(Dataset entries)
****************************************

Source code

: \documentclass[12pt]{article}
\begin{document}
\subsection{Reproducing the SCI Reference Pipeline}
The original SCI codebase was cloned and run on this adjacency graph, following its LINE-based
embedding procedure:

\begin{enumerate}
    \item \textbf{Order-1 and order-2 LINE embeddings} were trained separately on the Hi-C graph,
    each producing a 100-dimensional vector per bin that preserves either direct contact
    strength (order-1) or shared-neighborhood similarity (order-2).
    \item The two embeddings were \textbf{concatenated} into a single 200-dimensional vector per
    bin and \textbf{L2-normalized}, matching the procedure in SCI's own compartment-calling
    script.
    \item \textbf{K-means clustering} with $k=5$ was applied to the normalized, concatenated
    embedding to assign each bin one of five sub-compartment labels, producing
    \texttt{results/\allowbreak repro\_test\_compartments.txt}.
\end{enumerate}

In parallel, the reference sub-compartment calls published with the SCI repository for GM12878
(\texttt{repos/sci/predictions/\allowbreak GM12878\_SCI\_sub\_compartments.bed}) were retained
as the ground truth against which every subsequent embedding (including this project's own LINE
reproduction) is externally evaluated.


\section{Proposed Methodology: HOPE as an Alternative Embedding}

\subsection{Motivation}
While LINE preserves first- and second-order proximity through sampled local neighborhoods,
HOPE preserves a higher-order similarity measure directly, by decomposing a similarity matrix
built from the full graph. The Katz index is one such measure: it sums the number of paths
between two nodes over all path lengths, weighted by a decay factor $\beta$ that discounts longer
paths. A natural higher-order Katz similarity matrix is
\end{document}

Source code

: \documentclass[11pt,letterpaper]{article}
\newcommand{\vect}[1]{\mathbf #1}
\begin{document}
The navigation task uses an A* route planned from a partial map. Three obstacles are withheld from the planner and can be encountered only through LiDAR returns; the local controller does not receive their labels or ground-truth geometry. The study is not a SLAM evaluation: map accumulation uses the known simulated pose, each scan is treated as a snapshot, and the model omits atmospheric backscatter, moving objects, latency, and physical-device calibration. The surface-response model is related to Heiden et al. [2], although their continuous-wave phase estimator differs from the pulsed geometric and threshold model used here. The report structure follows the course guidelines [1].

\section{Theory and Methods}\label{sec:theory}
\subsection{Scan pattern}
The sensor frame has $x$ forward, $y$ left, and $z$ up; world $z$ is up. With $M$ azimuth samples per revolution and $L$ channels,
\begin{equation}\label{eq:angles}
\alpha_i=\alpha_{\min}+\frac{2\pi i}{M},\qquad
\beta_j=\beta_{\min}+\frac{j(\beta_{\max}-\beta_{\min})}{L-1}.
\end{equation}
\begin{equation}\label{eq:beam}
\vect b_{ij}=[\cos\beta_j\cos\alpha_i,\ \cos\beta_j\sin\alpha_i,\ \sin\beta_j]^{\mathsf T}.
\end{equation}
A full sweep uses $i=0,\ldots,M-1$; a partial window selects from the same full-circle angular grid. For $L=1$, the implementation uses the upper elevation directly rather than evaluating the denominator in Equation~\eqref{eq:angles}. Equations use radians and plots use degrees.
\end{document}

****************************************

▶ _WHAT NEEDS TO BE DONE_
Write out the entries verbatim, all of them.

▶ _REPLY TO THE EXERCISE_
Source code

: \documentclass[12pt]{article}
\begin{document}
\subsection{Reproducing the SCI Reference Pipeline}
The original SCI codebase was cloned and run on this adjacency graph, following its LINE-based
embedding procedure:

\begin{enumerate}
    \item \textbf{Order-1 and order-2 LINE embeddings} were trained separately on the Hi-C graph,
    each producing a 100-dimensional vector per bin that preserves either direct contact
    strength (order-1) or shared-neighborhood similarity (order-2).
    \item The two embeddings were \textbf{concatenated} into a single 200-dimensional vector per
    bin and \textbf{L2-normalized}, matching the procedure in SCI's own compartment-calling
    script.
    \item \textbf{K-means clustering} with $k=5$ was applied to the normalized, concatenated
    embedding to assign each bin one of five sub-compartment labels, producing
    \texttt{results/\allowbreak repro\_test\_compartments.txt}.
\end{enumerate}

In parallel, the reference sub-compartment calls published with the SCI repository for GM12878
(\texttt{repos/sci/predictions/\allowbreak GM12878\_SCI\_sub\_compartments.bed}) were retained
as the ground truth against which every subsequent embedding (including this project's own LINE
reproduction) is externally evaluated.


\section{Proposed Methodology: HOPE as an Alternative Embedding}

\subsection{Motivation}
While LINE preserves first- and second-order proximity through sampled local neighborhoods,
HOPE preserves a higher-order similarity measure directly, by decomposing a similarity matrix
built from the full graph. The Katz index is one such measure: it sums the number of paths
between two nodes over all path lengths, weighted by a decay factor $\beta$ that discounts longer
paths. A natural higher-order Katz similarity matrix is
\end{document}

Source code

: \documentclass[11pt,letterpaper]{article}
\newcommand{\vect}[1]{\mathbf #1}
\begin{document}
The navigation task uses an A* route planned from a partial map. Three obstacles are withheld from the planner and can be encountered only through LiDAR returns; the local controller does not receive their labels or ground-truth geometry. The study is not a SLAM evaluation: map accumulation uses the known simulated pose, each scan is treated as a snapshot, and the model omits atmospheric backscatter, moving objects, latency, and physical-device calibration. The surface-response model is related to Heiden et al. [2], although their continuous-wave phase estimator differs from the pulsed geometric and threshold model used here. The report structure follows the course guidelines [1].

\section{Theory and Methods}\label{sec:theory}
\subsection{Scan pattern}
The sensor frame has $x$ forward, $y$ left, and $z$ up; world $z$ is up. With $M$ azimuth samples per revolution and $L$ channels,
\begin{equation}\label{eq:angles}
\alpha_i=\alpha_{\min}+\frac{2\pi i}{M},\qquad
\beta_j=\beta_{\min}+\frac{j(\beta_{\max}-\beta_{\min})}{L-1}.
\end{equation}
\begin{equation}\label{eq:beam}
\vect b_{ij}=[\cos\beta_j\cos\alpha_i,\ \cos\beta_j\sin\alpha_i,\ \sin\beta_j]^{\mathsf T}.
\end{equation}
A full sweep uses $i=0,\ldots,M-1$; a partial window selects from the same full-circle angular grid. For $L=1$, the implementation uses the upper elevation directly rather than evaluating the denominator in Equation~\eqref{eq:angles}. Equations use radians and plots use degrees.
\end{document}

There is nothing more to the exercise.